# Woodworking Show Review



## fibertech (May 7, 2005)

In another thread, I was asked to report on the traveling Woodworking Show. This weekend's stop was in the Seattle area. It was actually at the Western Washington Fairgrounds in Puyallup which is about 10 miles from Tacoma.
All of the major tool manufacturers were there along with all of the add-ons. The live demonstrations and seminars that I saw were well done except that they moved very fast. This was especially true for the pitchmen that were trying to sell their wares. This was my second year attending. Last year, I was spirited along by the little missus and was not able to see much. I wish that I had enough money and room for everything. Room is the most of my limitations. Anyway, there is so much that alot of the crafting and hobbying is done by all of the gadgets. I stuck mostly to Router and Table Saw accessories. What really disappointed me was there was no major dealer of finishes. No Varathane, no Minwax, etc. 
Next year I will have a better idea of what I want and have my budget in order. -Derek


----------



## Gilbear (Dec 13, 2005)

So I take it that you didn't find any answers there to the finish matching question - 
Know what you mean by "fast moving" pitchmen and demos. My technique is to ask them to start from square one and undo all their settings, bit heights and pre-sets; and then watch - some didn't like it too much but with the pressure of an audience standing around they generaly went along with it - gives you a better idea of how "quick, easy and accurate" some of those gadgets really are!
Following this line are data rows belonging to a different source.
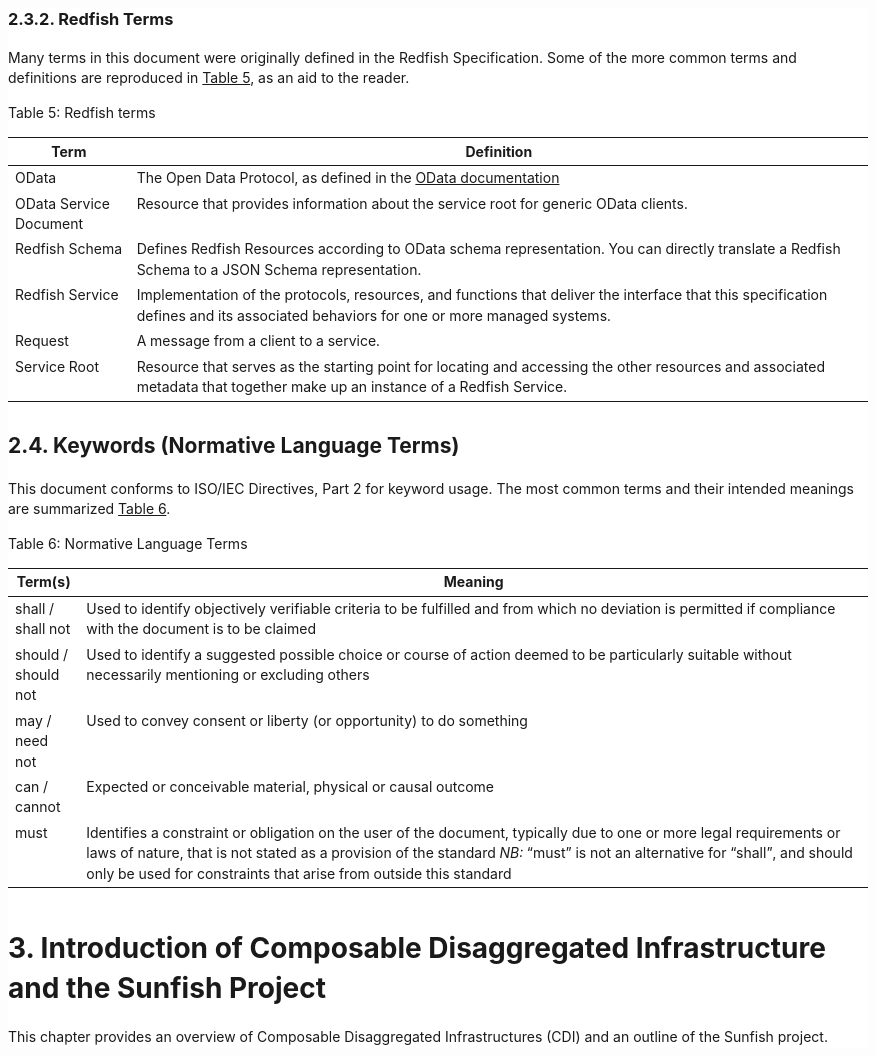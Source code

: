 ### 2.3.2. Redfish Terms

Many terms in this document were originally defined in the Redfish Specification. Some of the more common terms and definitions are reproduced in [Table 5](#redfish-terms-table), as an aid to the reader.


<a id="redfish-terms-table"></a>

<p style="text-align:left">Table 5: Redfish terms</p>


| Term                   | Definition                                                   |
| ---------------------- | ------------------------------------------------------------ |
| OData                  | The Open Data Protocol, as defined in the [OData documentation](https://www.odata.org/documentation/) |
| OData Service Document | Resource that provides information about the service root for generic OData clients. |
| Redfish Schema         | Defines Redfish Resources according to OData schema representation. You can directly translate a Redfish Schema to a JSON Schema representation. |
| Redfish Service        | Implementation of the protocols, resources, and functions that deliver the interface that this specification defines and its associated behaviors for one or more managed systems. |
| Request                | A message from a client to a service.                        |
| Service Root           | Resource that serves as the starting point for locating and accessing the other resources and associated metadata that together make up an instance of a Redfish Service. |

## 2.4. Keywords (Normative Language Terms)

This document conforms to ISO/IEC Directives, Part 2 for keyword usage. The most common terms and their intended meanings are summarized [Table 6](#normative-terms-table).


<a id="normative-terms-table"></a>

<p style="text-align:left">Table 6: Normative Language Terms</p>


| Term(s)             | Meaning                                                      |
| ------------------- | ------------------------------------------------------------ |
| shall / shall not   | Used to identify objectively verifiable criteria to be fulfilled and from which no deviation is permitted if compliance with the document is to be claimed |
| should / should not | Used to identify a suggested possible choice or course of action deemed to be particularly suitable without necessarily mentioning or excluding others |
| may / need not      | Used to convey consent or liberty (or opportunity) to do something |
| can / cannot        | Expected or conceivable material, physical or causal outcome |
| must                | Identifies a constraint or obligation on the user of the document, typically due to one or more legal requirements or laws of nature, that is not stated as a provision of the standard *NB:* “must” is not an alternative for “shall”, and should only be used for constraints that arise from outside this standard |

<div style="page-break-after: always;"></div>

# 3. Introduction of Composable Disaggregated Infrastructure and the Sunfish Project

This chapter provides an overview of Composable Disaggregated Infrastructures (CDI) and an outline of the Sunfish project.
And when they've got a good product, they're more than willing to do that.
Oh yeah, when you get your budget in order let me know - I've got a wish list to send along with you!! 
Thanks for the report Derek.


----------



## fibertech (May 7, 2005)

Gilbear, I did find finish matching today at a paint / interior store in Seattle. Tuesday I will have a start on it. I spent most of the afternoon under the house putting in the schedule 40 black iron pipe for the gas cooktop. The appliances are being delivered on Wednesday. I'll post pictures in the other thread as the project processes. -Derek


----------